Fed officials are giving more speeches than ever but their message is still muddled

They don’t call it the Federal Open Mouth Committee for nothing.

That’s the nickname traders have given to an increasingly vocal Federal Open Market Committee, the Fed’s policy-setting body. Over the years, the central bank has made considerable strides in improving transparency and communications, even if the cacophony of public pronouncements sometimes devolves into a range of competing policy messages that confuses more than clarifies.

Keep in mind, the Fed did not start publishing its interest rate decisions until 1994. Before then, traders had to look at movements in the Treasury bond market to figure out what the central bank was trying to do to the supply of bank reserves.

Under Alan Greenspan’s 18-1/2 year tenure, there was greater communication with markets, but it mostly came from the Chairman himself. Ben Bernanke instituted a more collegiate environment that current Chair Janet Yellen has extended. This gives a greater voice to other board governors and regional Fed officials, who make frequent pronouncements.

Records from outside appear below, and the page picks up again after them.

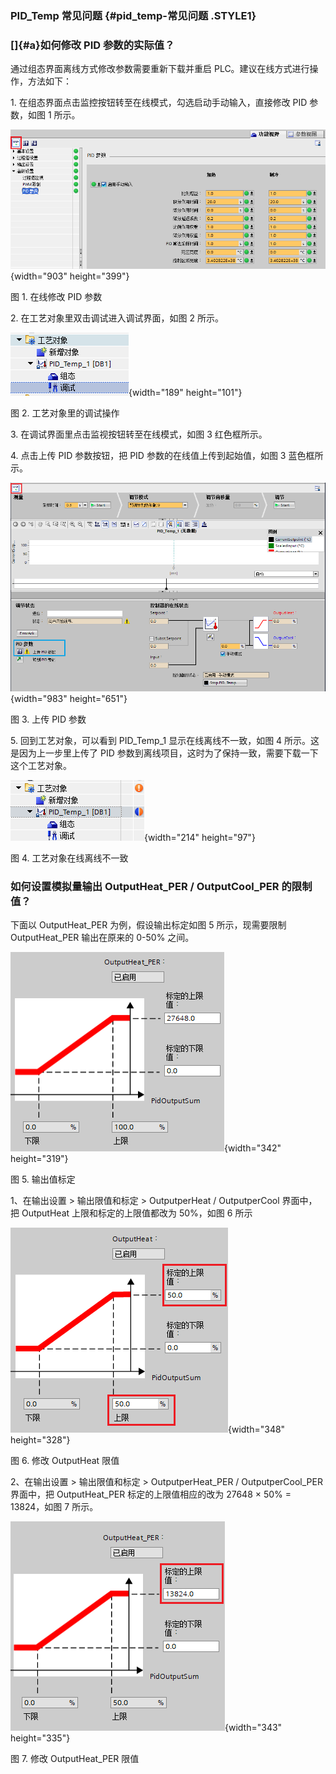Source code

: ### PID_Temp 常见问题 {#pid_temp-常见问题 .STYLE1}

### []{#a}如何修改 PID 参数的实际值？

通过组态界面离线方式修改参数需要重新下载并重启
PLC。建议在线方式进行操作，方法如下：

1\. 在组态界面点击监控按钮转至在线模式，勾选启动手动输入，直接修改 PID
参数，如图 1 所示。

![](images/5-01.png){width="903" height="399"}

图 1. 在线修改 PID 参数

2\. 在工艺对象里双击调试进入调试界面，如图 2 所示。

![](images/3-06.png){width="189" height="101"}

图 2. 工艺对象里的调试操作

3\. 在调试界面里点击监视按钮转至在线模式，如图 3 红色框所示。

4\. 点击上传 PID 参数按钮，把 PID 参数的在线值上传到起始值，如图 3
蓝色框所示。

![](images/5-02.png){width="983" height="651"}

图 3. 上传 PID 参数

5\. 回到工艺对象，可以看到 PID_Temp_1 显示在线离线不一致，如图 4
所示。这是因为上一步里上传了 PID
参数到离线项目，这时为了保持一致，需要下载一下这个工艺对象。

![](images/3-11.png){width="214" height="97"}

图 4. 工艺对象在线离线不一致

### 如何设置模拟量输出 OutputHeat_PER / OutputCool_PER 的限制值？

下面以 OutputHeat_PER 为例，假设输出标定如图 5 所示，现需要限制
OutputHeat_PER 输出在原来的 0-50% 之间。

![](images/5-03.PNG){width="342" height="319"}

图 5. 输出值标定

1、在输出设置 \> 输出限值和标定 \> OutputperHeat / OutputperCool
界面中，把 OutputHeat 上限和标定的上限值都改为 50%，如图 6 所示

![](images/5-04.PNG){width="348" height="328"}

图 6. 修改 OutputHeat 限值

2、在输出设置 \> 输出限值和标定 \> OutputperHeat_PER / OutputperCool_PER
界面中，把 OutputHeat_PER 标定的上限值相应的改为 27648 × 50% =
13824，如图 7 所示。

![](images/5-05.PNG){width="343" height="335"}

图 7. 修改 OutputHeat_PER 限值
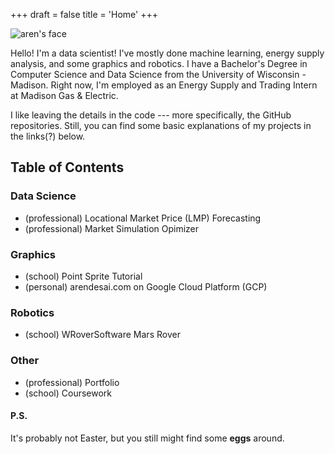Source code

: +++
draft = false
title = 'Home'
+++

<link rel="stylesheet" href="style.css">

<img src="face.jpeg" alt="aren's face">

<newline></newline>

<p>Hello! I'm a data scientist! I've mostly done machine learning, energy supply analysis, and some graphics and robotics. I have a Bachelor's Degree in Computer Science and Data Science from the University of Wisconsin - Madison. Right now, I'm employed as an Energy Supply and Trading Intern at Madison Gas & Electric. </p>

I like leaving the details in the code --- more specifically, the GitHub repositories. Still, you can find some basic explanations of my projects in the links(?) below. 

## Table of Contents

### Data Science

- (professional) Locational Market Price (LMP) Forecasting
- (professional) Market Simulation Opimizer

### Graphics

- (school) Point Sprite Tutorial
- (personal) arendesai.com on Google Cloud Platform (GCP)

### Robotics

- (school) WRoverSoftware Mars Rover

### Other

- (professional) Portfolio
- (school) Coursework

#### P.S.
It's probably not Easter, but you still might find some <strong>eggs</strong> around.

On Friday, May 5 alone, three top Fed officials are giving remarks: Yellen, her Vice Chair Stanley Fischer and San Francisco Fed President John Williams. The Labour Department will also be releasing its monthly employment report for April.

Torsten Sløk, economist at Deutsche Bank, has kept meticulous track of Fed communications down to the individual speech. His findings are revealing:

“In 1996 the average FOMC participant gave four speeches per year, see chart below. Today, the average FOMC participant is on track to give 14 speeches in 2017,” Sløk writes in a research note.

“The risk with too many speeches and thoughts and voices is that the central Fed narrative gets lost in academic discussions of stock versus flow effects, sophisticated inflation models, and complicated arguments for raising short rates versus shrinking the Fed balance sheet,” Sløk adds.

Still, Sløk manages to find some upside to the chatter.

“Maybe the consequence of the significant amount of Fedspeak is that markets are overwhelmed by information, arguments, and analyses, and end up concluding that the Fed has thought about all aspects of their exit, so they probably have things under control,” he proposes. “If that’s the result then increased Fed talk is probably a good thing.”